----- Records

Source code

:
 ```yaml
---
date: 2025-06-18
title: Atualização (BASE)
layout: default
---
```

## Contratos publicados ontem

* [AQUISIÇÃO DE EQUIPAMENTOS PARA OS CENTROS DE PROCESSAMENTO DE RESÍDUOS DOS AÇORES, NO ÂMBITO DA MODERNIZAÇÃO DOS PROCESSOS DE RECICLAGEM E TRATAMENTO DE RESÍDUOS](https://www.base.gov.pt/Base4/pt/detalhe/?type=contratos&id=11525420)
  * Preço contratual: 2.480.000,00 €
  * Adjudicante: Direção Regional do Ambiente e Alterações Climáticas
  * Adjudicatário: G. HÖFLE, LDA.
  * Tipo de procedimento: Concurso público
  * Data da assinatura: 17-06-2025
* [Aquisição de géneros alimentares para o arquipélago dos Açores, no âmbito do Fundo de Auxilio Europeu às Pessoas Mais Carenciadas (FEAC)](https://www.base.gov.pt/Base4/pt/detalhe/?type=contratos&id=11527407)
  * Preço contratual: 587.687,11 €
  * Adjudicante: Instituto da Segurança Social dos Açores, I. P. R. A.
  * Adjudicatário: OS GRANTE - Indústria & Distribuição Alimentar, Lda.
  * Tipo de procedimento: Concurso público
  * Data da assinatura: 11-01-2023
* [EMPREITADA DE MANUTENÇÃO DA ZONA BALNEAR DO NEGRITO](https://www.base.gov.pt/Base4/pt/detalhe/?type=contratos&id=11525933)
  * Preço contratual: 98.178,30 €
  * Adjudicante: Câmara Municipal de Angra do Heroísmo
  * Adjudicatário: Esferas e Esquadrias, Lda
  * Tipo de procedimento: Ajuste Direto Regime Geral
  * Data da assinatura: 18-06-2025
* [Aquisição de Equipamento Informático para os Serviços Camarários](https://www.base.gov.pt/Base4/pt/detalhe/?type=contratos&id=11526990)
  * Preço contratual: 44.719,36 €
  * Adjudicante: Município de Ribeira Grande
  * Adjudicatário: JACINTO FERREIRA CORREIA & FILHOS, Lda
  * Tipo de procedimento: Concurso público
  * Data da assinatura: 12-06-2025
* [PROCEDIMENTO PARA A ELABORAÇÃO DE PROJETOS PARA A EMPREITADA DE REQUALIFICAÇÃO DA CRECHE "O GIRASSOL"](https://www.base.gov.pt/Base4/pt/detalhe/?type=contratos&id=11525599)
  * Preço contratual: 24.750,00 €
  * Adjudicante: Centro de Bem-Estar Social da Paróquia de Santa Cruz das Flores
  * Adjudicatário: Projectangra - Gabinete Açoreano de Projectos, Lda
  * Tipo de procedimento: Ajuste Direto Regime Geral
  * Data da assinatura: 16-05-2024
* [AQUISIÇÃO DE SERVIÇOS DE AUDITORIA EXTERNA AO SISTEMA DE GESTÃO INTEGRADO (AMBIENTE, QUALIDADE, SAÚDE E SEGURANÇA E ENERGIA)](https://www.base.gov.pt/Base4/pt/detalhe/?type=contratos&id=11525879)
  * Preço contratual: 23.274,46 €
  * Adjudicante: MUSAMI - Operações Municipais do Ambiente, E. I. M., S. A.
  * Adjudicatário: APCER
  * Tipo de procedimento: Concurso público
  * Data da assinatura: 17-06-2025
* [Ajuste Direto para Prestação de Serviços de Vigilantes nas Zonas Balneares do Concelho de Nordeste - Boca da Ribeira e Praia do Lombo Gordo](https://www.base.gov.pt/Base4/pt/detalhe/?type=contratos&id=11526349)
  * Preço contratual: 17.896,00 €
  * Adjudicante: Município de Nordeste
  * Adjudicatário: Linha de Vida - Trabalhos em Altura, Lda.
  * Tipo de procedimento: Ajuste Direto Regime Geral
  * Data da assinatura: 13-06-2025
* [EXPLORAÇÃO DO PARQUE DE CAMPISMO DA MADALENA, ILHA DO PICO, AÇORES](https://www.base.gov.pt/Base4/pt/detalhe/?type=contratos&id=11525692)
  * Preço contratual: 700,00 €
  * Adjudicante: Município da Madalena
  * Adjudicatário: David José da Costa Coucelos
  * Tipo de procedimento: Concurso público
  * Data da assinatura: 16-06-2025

----------

■ What this task involves ■
The entries above hold a line with "contratual: 44.719,36 €" and a later line with "de Projectos, Lda". Write out exactly those lines and all lines between, nothing more.

■ Answer to this exercise ■
  * Preço contratual: 44.719,36 €
  * Adjudicante: Município de Ribeira Grande
  * Adjudicatário: JACINTO FERREIRA CORREIA & FILHOS, Lda
  * Tipo de procedimento: Concurso público
  * Data da assinatura: 12-06-2025
* [PROCEDIMENTO PARA A ELABORAÇÃO DE PROJETOS PARA A EMPREITADA DE REQUALIFICAÇÃO DA CRECHE "O GIRASSOL"](https://www.base.gov.pt/Base4/pt/detalhe/?type=contratos&id=11525599)
  * Preço contratual: 24.750,00 €
  * Adjudicante: Centro de Bem-Estar Social da Paróquia de Santa Cruz das Flores
  * Adjudicatário: Projectangra - Gabinete Açoreano de Projectos, Lda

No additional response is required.